2w^{2}-w-66=0

Subtract 66 from both sides.

a+b=-1 ab=2\left(-66\right)=-132

To solve the equation, factor the left hand side by grouping. First, left hand side needs to be rewritten as 2w^{2}+aw+bw-66. To find a and b, set up a system to be solved.

1,-132 2,-66 3,-44 4,-33 6,-22 11,-12

Since ab is negative, a and b have the opposite signs. Since a+b is negative, the negative number has greater absolute value than the positive. List all such integer pairs that give product -132.

1-132=-131 2-66=-64 3-44=-41 4-33=-29 6-22=-16 11-12=-1

Calculate the sum for each pair.

a=-12 b=11

The solution is the pair that gives sum -1.

\left(2w^{2}-12w\right)+\left(11w-66\right)

Rewrite 2w^{2}-w-66 as \left(2w^{2}-12w\right)+\left(11w-66\right).

2w\left(w-6\right)+11\left(w-6\right)

Factor out 2w in the first and 11 in the second group.

\left(w-6\right)\left(2w+11\right)

Factor out common term w-6 by using distributive property.

w=6 w=-\frac{11}{2}

To find equation solutions, solve w-6=0 and 2w+11=0.

2w^{2}-w=66

All equations of the form ax^{2}+bx+c=0 can be solved using the quadratic formula: \frac{-b±\sqrt{b^{2}-4ac}}{2a}. The quadratic formula gives two solutions, one when ± is addition and one when it is subtraction.

2w^{2}-w-66=66-66

Subtract 66 from both sides of the equation.

2w^{2}-w-66=0

Subtracting 66 from itself leaves 0.

w=\frac{-\left(-1\right)±\sqrt{1-4\times 2\left(-66\right)}}{2\times 2}

This equation is in standard form: ax^{2}+bx+c=0. Substitute 2 for a, -1 for b, and -66 for c in the quadratic formula, \frac{-b±\sqrt{b^{2}-4ac}}{2a}.
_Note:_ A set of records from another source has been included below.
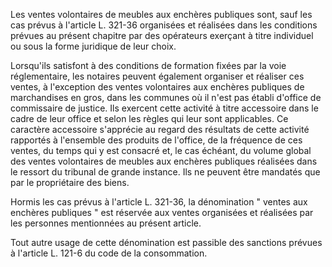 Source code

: Les ventes volontaires de meubles aux enchères publiques sont, sauf les cas prévus à l'article L. 321-36 organisées et réalisées dans les conditions prévues au présent chapitre par des opérateurs exerçant à titre individuel ou sous la forme juridique de leur choix.

Lorsqu'ils satisfont à des conditions de formation fixées par la voie réglementaire, les notaires peuvent également organiser et réaliser ces ventes, à l'exception des ventes volontaires aux enchères publiques de marchandises en gros, dans les communes où il n'est pas établi d'office de commissaire de justice. Ils exercent cette activité à titre accessoire dans le cadre de leur office et selon les règles qui leur sont applicables. Ce caractère accessoire s'apprécie au regard des résultats de cette activité rapportés à l'ensemble des produits de l'office, de la fréquence de ces ventes, du temps qui y est consacré et, le cas échéant, du volume global des ventes volontaires de meubles aux enchères publiques réalisées dans le ressort du tribunal de grande instance. Ils ne peuvent être mandatés que par le propriétaire des biens.

Hormis les cas prévus à l'article L. 321-36, la dénomination " ventes aux enchères publiques " est réservée aux ventes organisées et réalisées par les personnes mentionnées au présent article.

Tout autre usage de cette dénomination est passible des sanctions prévues à l'article L. 121-6 du code de la consommation.
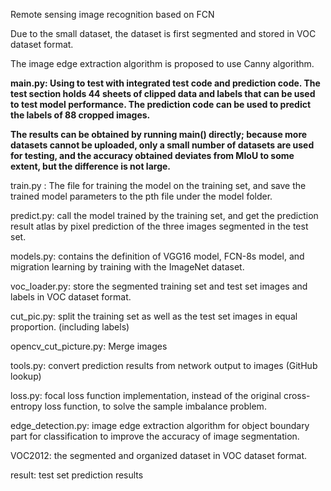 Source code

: Remote sensing image recognition based on FCN

Due to the small dataset, the dataset is first segmented and stored in VOC dataset format.

The image edge extraction algorithm is proposed to use Canny algorithm.

**main.py: Using to test with integrated test code and prediction code. The test section holds 44 sheets of clipped data and labels that can be used to test model performance. The prediction code can be used to predict the labels of 88 cropped images.**

**The results can be obtained by running main() directly; because more datasets cannot be uploaded, only a small number of datasets are used for testing, and the accuracy obtained deviates from MIoU to some extent, but the difference is not large.**



train.py : The file for training the model on the training set, and save the trained model parameters to the pth file under the model folder.

predict.py: call the model trained by the training set, and get the prediction result atlas by pixel prediction of the three images segmented in the test set.

models.py: contains the definition of VGG16 model, FCN-8s model, and migration learning by training with the ImageNet dataset.

voc_loader.py: store the segmented training set and test set images and labels in VOC dataset format.

cut_pic.py: split the training set as well as the test set images in equal proportion. (including labels)

opencv_cut_picture.py: Merge images

tools.py: convert prediction results from network output to images (GitHub lookup)

loss.py: focal loss function implementation, instead of the original cross-entropy loss function, to solve the sample imbalance problem.

edge_detection.py: image edge extraction algorithm for object boundary part for classification to improve the accuracy of image segmentation.

VOC2012: the segmented and organized dataset in VOC dataset format.

result: test set prediction results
w=\frac{-\left(-1\right)±\sqrt{1-8\left(-66\right)}}{2\times 2}

Multiply -4 times 2.

w=\frac{-\left(-1\right)±\sqrt{1+528}}{2\times 2}

Multiply -8 times -66.

w=\frac{-\left(-1\right)±\sqrt{529}}{2\times 2}

Add 1 to 528.

w=\frac{-\left(-1\right)±23}{2\times 2}

Take the square root of 529.

w=\frac{1±23}{2\times 2}

The opposite of -1 is 1.

w=\frac{1±23}{4}

Multiply 2 times 2.

w=\frac{24}{4}

Now solve the equation w=\frac{1±23}{4} when ± is plus. Add 1 to 23.

w=6

Divide 24 by 4.

w=-\frac{22}{4}

Now solve the equation w=\frac{1±23}{4} when ± is minus. Subtract 23 from 1.

w=-\frac{11}{2}

Reduce the fraction \frac{-22}{4} to lowest terms by extracting and canceling out 2.

w=6 w=-\frac{11}{2}

The equation is now solved.

2w^{2}-w=66

Quadratic equations such as this one can be solved by completing the square. In order to complete the square, the equation must first be in the form x^{2}+bx=c.
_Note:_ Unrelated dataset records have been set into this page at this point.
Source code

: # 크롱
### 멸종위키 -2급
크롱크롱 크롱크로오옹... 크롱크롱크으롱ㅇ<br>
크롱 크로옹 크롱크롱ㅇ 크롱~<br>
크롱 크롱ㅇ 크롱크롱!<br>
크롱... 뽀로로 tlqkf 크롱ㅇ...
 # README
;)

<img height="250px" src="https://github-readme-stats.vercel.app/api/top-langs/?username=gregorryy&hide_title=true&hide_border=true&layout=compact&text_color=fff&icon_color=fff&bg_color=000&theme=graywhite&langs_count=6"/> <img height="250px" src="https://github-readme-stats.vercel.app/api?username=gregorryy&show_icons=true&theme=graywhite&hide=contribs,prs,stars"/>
\frac{2w^{2}-w}{2}=\frac{66}{2}

Divide both sides by 2.

w^{2}-\frac{1}{2}w=\frac{66}{2}

Dividing by 2 undoes the multiplication by 2.

w^{2}-\frac{1}{2}w=33

Divide 66 by 2.

w^{2}-\frac{1}{2}w+\left(-\frac{1}{4}\right)^{2}=33+\left(-\frac{1}{4}\right)^{2}

Divide -\frac{1}{2}, the coefficient of the x term, by 2 to get -\frac{1}{4}. Then add the square of -\frac{1}{4} to both sides of the equation. This step makes the left hand side of the equation a perfect square.

w^{2}-\frac{1}{2}w+\frac{1}{16}=33+\frac{1}{16}

Square -\frac{1}{4} by squaring both the numerator and the denominator of the fraction.
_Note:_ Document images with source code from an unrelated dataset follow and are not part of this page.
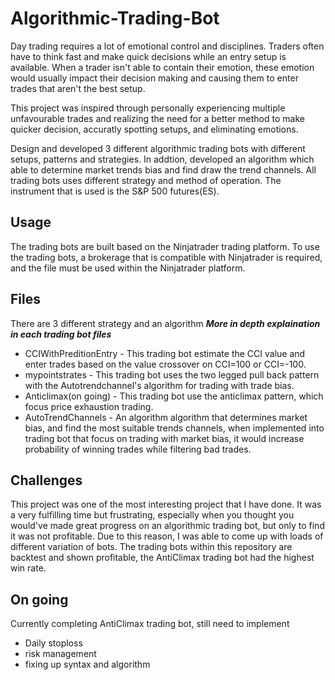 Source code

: # Algorithmic-Trading-Bot
Day trading requires a lot of emotional control and disciplines. Traders often have to think fast and make quick decisions while an entry setup is available. When a trader isn't able to contain their emotion, these emotion would usually impact their decision making and causing them to enter trades that aren't the best setup.

This project was inspired through personally experiencing multiple unfavourable trades and realizing the need for a better method to make quicker decision, accuratly spotting setups, and eliminating emotions.

Design and developed 3 different algorithmic trading bots with different setups, patterns and strategies. In addtion, developed an algorithm which able to determine market trends bias and find draw the trend channels. All trading bots uses different strategy and method of operation. The instrument that is used is the S&P 500 futures(ES).

## Usage
The trading bots are built based on the Ninjatrader trading platform. To use the trading bots, a brokerage that is compatible with Ninjatrader is required, and the file must be used within the Ninjatrader platform. 

## Files
There are 3 different strategy and an algorithm
***More in depth explaination in each trading bot files***
* CCIWithPreditionEntry - This trading bot estimate the CCI value and enter trades based on the value crossover on CCI=100 or CCI=-100.
* mypointstrates - This trading bot uses the two legged pull back pattern with the Autotrendchannel's algorithm for trading with trade bias.
* Anticlimax(on going) - This trading bot use the anticlimax pattern, which focus price exhaustion trading.
* AutoTrendChannels - An algorithm algorithm that determines market bias, and find the most suitable trends channels, when implemented into trading bot that focus on trading with market bias, it would increase probability of winning trades while filtering bad trades.

## Challenges
This project was one of the most interesting project that I have done. It was a very fulfilling time but frustrating, especially when you thought you would've made great progress on an algorithmic trading bot, but only to find it was not profitable. Due to this reason, I was able to come up with loads of different variation of bots. The trading bots within this repository are backtest and shown profitable, the AntiClimax trading bot had the highest win rate.

## On going 
Currently completing AntiClimax trading bot, still need to implement
* Daily stoploss
* risk management
* fixing up syntax and algorithm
w^{2}-\frac{1}{2}w+\frac{1}{16}=\frac{529}{16}

Add 33 to \frac{1}{16}.

\left(w-\frac{1}{4}\right)^{2}=\frac{529}{16}

Factor w^{2}-\frac{1}{2}w+\frac{1}{16}. In general, when x^{2}+bx+c is a perfect square, it can always be factored as \left(x+\frac{b}{2}\right)^{2}.

\sqrt{\left(w-\frac{1}{4}\right)^{2}}=\sqrt{\frac{529}{16}}

Take the square root of both sides of the equation.

w-\frac{1}{4}=\frac{23}{4} w-\frac{1}{4}=-\frac{23}{4}

Simplify.

w=6 w=-\frac{11}{2}

Add \frac{1}{4} to both sides of the equation.